▶ [Your goal] A single number is wanted: how many lines of the data below include the string "Kreislinie"?

★ ★ ★ ★ ★ ★ ★

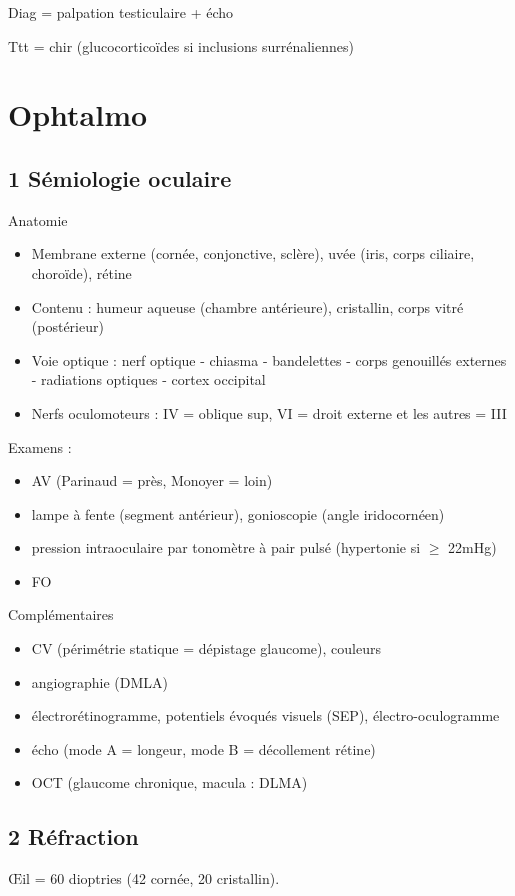 \documentclass[11pt]{article}
\begin{document}
Diag = palpation testiculaire + écho

Ttt = chir (glucocorticoïdes si inclusions surrénaliennes)

\section{Ophtalmo}
\label{sec:org2cdabec}
\subsection{1 Sémiologie oculaire}
\label{sec:orgbffb102}
Anatomie 
\begin{itemize}
\item Membrane externe (cornée, conjonctive, sclère), uvée (iris, corps ciliaire,
choroïde), rétine
\item Contenu : humeur aqueuse (chambre antérieure), cristallin, corps vitré
(postérieur)
\item Voie optique : nerf optique - chiasma - bandelettes - corps genouillés
externes - radiations optiques - cortex occipital
\item Nerfs oculomoteurs : IV = oblique sup, VI = droit externe et les autres = III
\end{itemize}
Examens :
\begin{itemize}
\item AV (Parinaud = près, Monoyer = loin)
\item lampe à fente (segment antérieur), gonioscopie (angle iridocornéen)
\item pression intraoculaire par tonomètre à pair pulsé (hypertonie si \(\ge\) 22mHg)
\item FO
\end{itemize}
Complémentaires
\begin{itemize}
\item CV (périmétrie statique = dépistage glaucome), couleurs
\item angiographie (DMLA)
\item électrorétinogramme, potentiels évoqués visuels (SEP), électro-oculogramme
\item écho (mode A = longeur, mode B = décollement rétine)
\item OCT (glaucome chronique, macula : DLMA)
\end{itemize}
\subsection{2 Réfraction}
\label{sec:org7b17b9a}
\OE{}il = 60 dioptries (42 cornée, 20 cristallin).
\end{document}

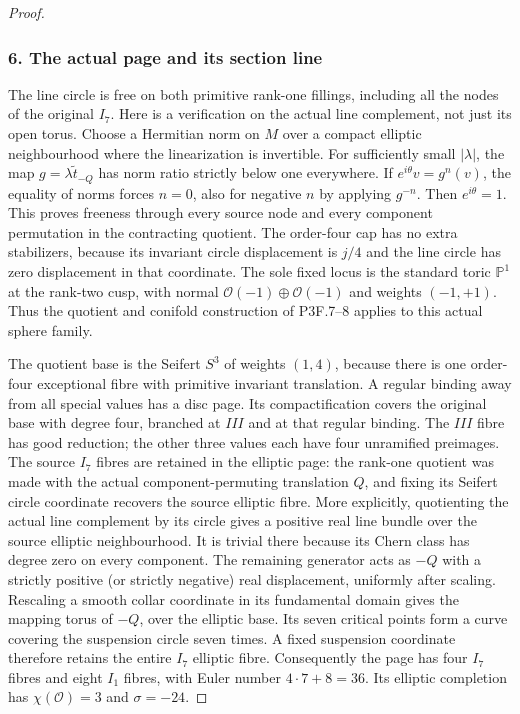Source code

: \begin{proof}
\subsubsection{6. The actual page and its section line}\label{the-actual-page-and-its-section-line}

The line circle is free on both primitive rank-one fillings, including all the nodes of the original \(I_7\). Here is a verification on the actual line complement, not just its open torus. Choose a Hermitian norm on \(M\) over a compact elliptic neighbourhood where the linearization is invertible. For sufficiently small \(|\lambda|\), the map \(g=\lambda\widetilde t_{-Q}\) has norm ratio strictly below one everywhere. If \(e^{i\theta}v=g^n(v)\), the equality of norms forces \(n=0\), also for negative \(n\) by applying \(g^{-n}\). Then \(e^{i\theta}=1\). This proves freeness through every source node and every component permutation in the contracting quotient. The order-four cap has no extra stabilizers, because its invariant circle displacement is \(j/4\) and the line circle has zero displacement in that coordinate. The sole fixed locus is the standard toric \(\mathbb P^1\) at the rank-two cusp, with normal \(\mathcal O(-1)\oplus\mathcal O(-1)\) and weights \((-1,+1)\). Thus the quotient and conifold construction of P3F.7--8 applies to this actual sphere family.

The quotient base is the Seifert \(S^3\) of weights \((1,4)\), because there is one order-four exceptional fibre with primitive invariant translation. A regular binding away from all special values has a disc page. Its compactification covers the original base with degree four, branched at \(III\) and at that regular binding. The \(III\) fibre has good reduction; the other three values each have four unramified preimages. The source \(I_7\) fibres are retained in the elliptic page: the rank-one quotient was made with the actual component-permuting translation \(Q\), and fixing its Seifert circle coordinate recovers the source elliptic fibre. More explicitly, quotienting the actual line complement by its circle gives a positive real line bundle over the source elliptic neighbourhood. It is trivial there because its Chern class has degree zero on every component. The remaining generator acts as \(-Q\) with a strictly positive (or strictly negative) real displacement, uniformly after scaling. Rescaling a smooth collar coordinate in its fundamental domain gives the mapping torus of \(-Q\), over the elliptic base. Its seven critical points form a curve covering the suspension circle seven times. A fixed suspension coordinate therefore retains the entire \(I_7\) elliptic fibre. Consequently the page has four \(I_7\) fibres and eight \(I_1\) fibres, with Euler number \(4\cdot7+8=36\). Its elliptic completion has \(\chi(\mathcal O)=3\) and \(\sigma=-24\).


\end{proof}
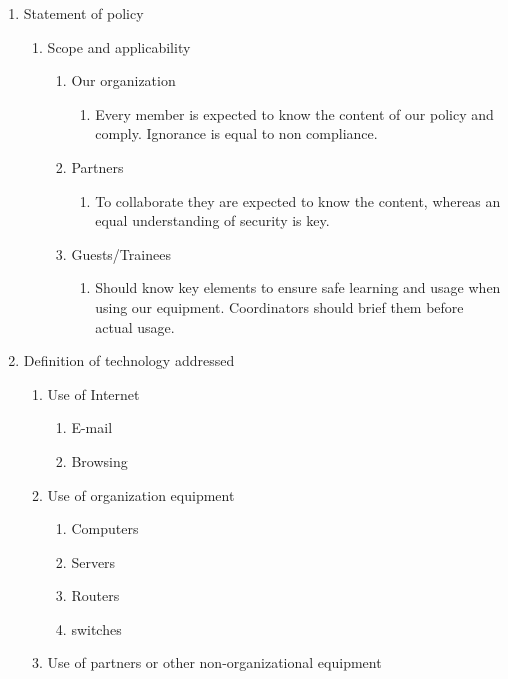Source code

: \begin{enumerate}
  \item Statement of policy
  \begin{enumerate}
    \item Scope and applicability
    \begin{enumerate}
      \item Our organization
        \begin{enumerate}
          \item Every member is expected to know the content of our policy and comply. Ignorance is equal to non compliance.
        \end{enumerate}
          \item Partners
        \begin{enumerate}
          \item To collaborate they are expected to know the content, whereas an equal understanding of security is key.
        \end{enumerate}
          \item Guests/Trainees
        \begin{enumerate}
          \item Should know key elements to ensure safe learning and usage when using our equipment. Coordinators should brief them before actual usage.
        \end{enumerate}
    \end{enumerate}
  \end{enumerate}
  \item Definition of technology addressed
  \begin{enumerate}
    \item Use of Internet
    \begin{enumerate}   
      \item E-mail
      \item Browsing
    \end{enumerate}
    \item Use of organization equipment
    \begin{enumerate}
      \item Computers
      \item Servers
      \item Routers
      \item switches
    \end{enumerate}
    \item Use of partners or other non-organizational equipment
    \begin{enumerate}

\end{enumerate}
\end{enumerate}
\end{enumerate}
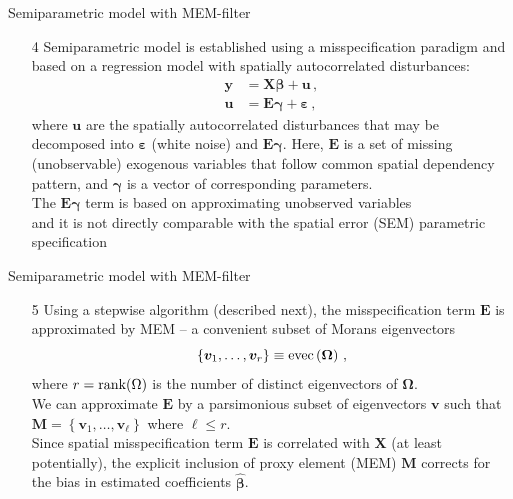 \documentclass{beamer}
\begin{document}
\begin{frame}{Semiparametric model with MEM-filter}
\begin{itemize}
    \item[4] Semiparametric model is established using a misspecification paradigm and based on a regression model with spatially autocorrelated disturbances:
    \begin{equation*} 
    \begin{aligned}
    \bm{y} & = \bm{X\beta} + \bm{u} \,, \\
    \bm{u} & = \bm{E\gamma} + \bm{\varepsilon} \, ,
    \end{aligned}
    \end{equation*}
    where $\bm{u}$ are the spatially autocorrelated disturbances that may be decomposed into $\bm{\varepsilon}$ (white noise) and $\bm{E\gamma}$. Here, $\bm{E}$ is a set of missing (unobservable) exogenous variables that follow common spatial dependency pattern, and $\bm{\gamma}$ is a vector of corresponding parameters.
    \\ \medskip The $\bm{E\gamma}$ term is based on approximating unobserved variables \\and it is not directly comparable with the spatial error (SEM) parametric specification
\end{itemize}
\end{frame}
\begin{frame}{Semiparametric model with MEM-filter}
\begin{itemize}
    \item[5] Using a stepwise algorithm (described next), the misspecification term $\bm{E}$ is approximated by MEM -- a convenient subset of Morans eigenvectors
\begin{equation*} 
\left\lbrace
\bm{v}_1, \dots , \bm{v}_{r} 
\right\rbrace 
\equiv 
\textnormal{evec}
\left(\bm{\Omega}\right) \, ,
\end{equation*}
where $r=\textnormal{rank}(\Omega)$ is the number of distinct eigenvectors of $\bm{\Omega}$. 
\\ \bigskip
We can approximate $\bm{E}$ by a parsimonious subset of eigenvectors $\bm{v}$ such that $\bm{M} = \left\lbrace \bm{v}_1, \dots , \bm{v}_{\ell} \right\rbrace$ where $\ell \leq r$. 
\\ \medskip 
Since spatial misspecification term $\bm{E}$ is correlated with $\bm{X}$ (at least potentially), the explicit inclusion of proxy element (MEM) $\bm{M}$ corrects for the bias in estimated coefficients $\hat{\bm{\beta}}$.
\end{itemize}
\end{frame}
\end{document}
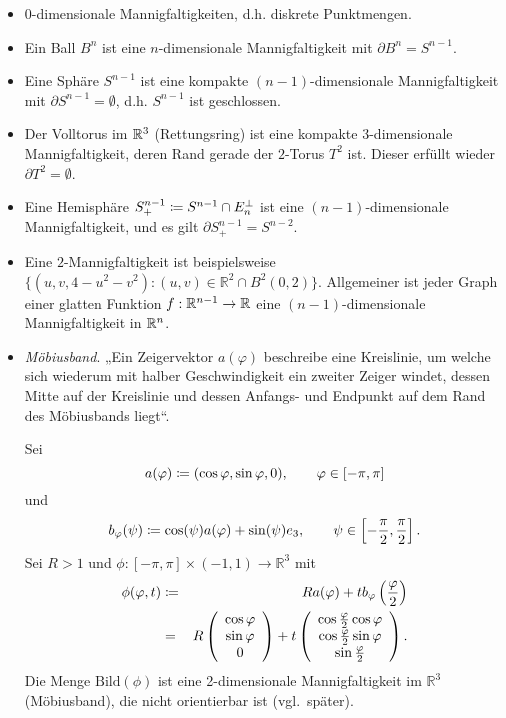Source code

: \documentclass[a4paper,twoside,DIV15,BCOR12mm]{scrbook}
\begin{document}
 \begin{itemize}
\item $0$-dimensionale Mannigfaltigkeiten, d.h. diskrete Punktmengen.
\item Ein Ball $B^{n}$ ist eine $n$-dimensionale Mannigfaltigkeit mit $\partial 
B^{n} = S^{n-1}$.
\item Eine Sphäre $S^{n-1}$ ist eine kompakte $(n-1)$-dimensionale Mannigfaltigkeit
 mit $\partial S^{n-1} = \emptyset$, d.h. $S^{n-1}$ ist geschlossen.
\item Der Volltorus im $\mathbb{R}^3$ (Rettungsring) ist eine kompakte $3$-dimensionale Mannigfaltigkeit, 
deren Rand gerade der $2$-Torus $T^2$ ist. Dieser erfüllt wieder $\partial T^2=\emptyset$.
\item Eine Hemisphäre $S^{n-1}_{+}\da S^{n-1}\cap E_n^\perp$ ist eine 
$(n-1)$-dimensionale Mannigfaltigkeit, und es gilt  $\partial S_{+}^{n-1} = 
S^{n-2}$.
\item Eine $2$-Mannigfaltigkeit ist beispielsweise  
 $\{(u,v,4 - u^{2} - v^{2}): (u,v) \in 
{\mathbb R}^{2} \cap B^{2}(0,2)\}$. Allgemeiner ist jeder Graph einer 
glatten Funktion $f:\mathbb{R}^{n-1}\to\mathbb{R}$ eine $(n-1)$-dimensionale Mannigfaltigkeit in $\mathbb{R}^n$.
\item {\em Möbiusband}. %
„Ein Zeigervektor $a(\varphi)$ beschreibe 
eine Kreislinie, um welche sich wiederum mit halber Geschwindigkeit 
ein zweiter Zeiger windet, dessen Mitte auf der Kreislinie und 
dessen Anfangs- und Endpunkt auf dem Rand des Möbiusbands liegt“.

Sei
\[ a(\varphi) \da  (\cos \varphi, \sin \varphi, 0), \qquad \varphi 
\in [-\pi,\pi] \]
und
\[ b_{\varphi}(\psi) \da  \cos (\psi) a(\varphi)  + \sin( \psi) e_{3} , 
\qquad \psi \in \left[ -\frac{\pi}{2}, \frac{\pi}{2}\right]. \]
Sei $R > 1$ und $\phi: [-\pi, \pi] \times (-1,1) \to {\mathbb R}^{3}$ 
mit
\begin{eqnarray*}
\phi(\varphi,t) & \da  & Ra(\varphi) + t b_{\varphi} 
\left(\frac{\varphi}{2}\right) \\
& = & R \left(\begin{array}{c} \cos \varphi \\ \sin \varphi \\ 0 
\end{array} \right) + t \left( \begin{array}{c} \cos 
\frac{\varphi}{2} \cos \varphi \\ \cos \frac{\varphi}{2} \sin \varphi 
\\ \sin \frac{\varphi}{2} \end{array} \right).
\end{eqnarray*}
Die Menge $\text{Bild}(\phi)$ ist eine 2-dimensionale Mannigfaltigkeit im 
${\mathbb R}^{3}$ (Möbiusband), die nicht orientierbar ist (vgl.\ später).
\end{itemize}
\end{document}
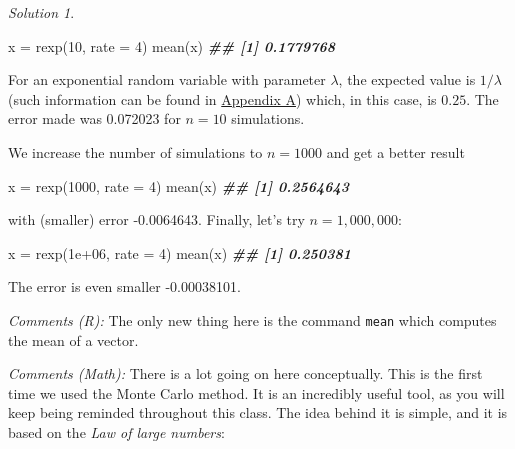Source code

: \documentclass[
]{book}
\newenvironment{Shaded}{\begin{snugshade}}{\end{snugshade}}
\newcommand{\AttributeTok}[1]{\textcolor[rgb]{0.77,0.63,0.00}{#1}}
\newcommand{\DecValTok}[1]{\textcolor[rgb]{0.00,0.00,0.81}{#1}}
\newcommand{\DocumentationTok}[1]{\textcolor[rgb]{0.56,0.35,0.01}{\textbf{\textit{#1}}}}
\newcommand{\FloatTok}[1]{\textcolor[rgb]{0.00,0.00,0.81}{#1}}
\newcommand{\FunctionTok}[1]{\textcolor[rgb]{0.00,0.00,0.00}{#1}}
\newcommand{\NormalTok}[1]{#1}
\newcommand{\OtherTok}[1]{\textcolor[rgb]{0.56,0.35,0.01}{#1}}
\theoremstyle{definition}
\theoremstyle{definition}
\theoremstyle{definition}
\theoremstyle{definition}
\theoremstyle{remark}
\newtheorem*{solution}{Solution}
\begin{document}
\begin{solution}
~

\begin{Shaded}
\begin{Highlighting}[]
\NormalTok{x }\OtherTok{=} \FunctionTok{rexp}\NormalTok{(}\DecValTok{10}\NormalTok{, }\AttributeTok{rate =} \DecValTok{4}\NormalTok{)}
\FunctionTok{mean}\NormalTok{(x)}
\DocumentationTok{\#\# [1] 0.1779768}
\end{Highlighting}
\end{Shaded}

For an exponential random variable with parameter \(\lambda\), the expected value is
\(1/\lambda\) (such information can be found in \href{./dist.html}{Appendix A}) which,
in this case, is \(0.25\). The error made was 0.072023 for \(n=10\) simulations.

We increase the number of simulations to \(n=1000\) and get a better result

\begin{Shaded}
\begin{Highlighting}[]
\NormalTok{x }\OtherTok{=} \FunctionTok{rexp}\NormalTok{(}\DecValTok{1000}\NormalTok{, }\AttributeTok{rate =} \DecValTok{4}\NormalTok{)}
\FunctionTok{mean}\NormalTok{(x)}
\DocumentationTok{\#\# [1] 0.2564643}
\end{Highlighting}
\end{Shaded}

with (smaller) error -0.0064643. Finally, let's try \(n=1,000,000\):

\begin{Shaded}
\begin{Highlighting}[]
\NormalTok{x }\OtherTok{=} \FunctionTok{rexp}\NormalTok{(}\FloatTok{1e+06}\NormalTok{, }\AttributeTok{rate =} \DecValTok{4}\NormalTok{)}
\FunctionTok{mean}\NormalTok{(x)}
\DocumentationTok{\#\# [1] 0.250381}
\end{Highlighting}
\end{Shaded}

The error is even smaller -0.00038101.

\emph{Comments (R):} The only new thing here is the command \texttt{mean} which computes the mean of a vector.

\emph{Comments (Math):} There is a lot going on here conceptually. This is the first time we
used the Monte Carlo method. It is an incredibly useful tool, as you will keep
being reminded throughout this class. The idea behind it is simple, and it is
based on the \emph{Law of large numbers}:


\end{solution}
\end{document}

★ ★ ★ ★ ★ ★ ★

▶ [Exercise output] 2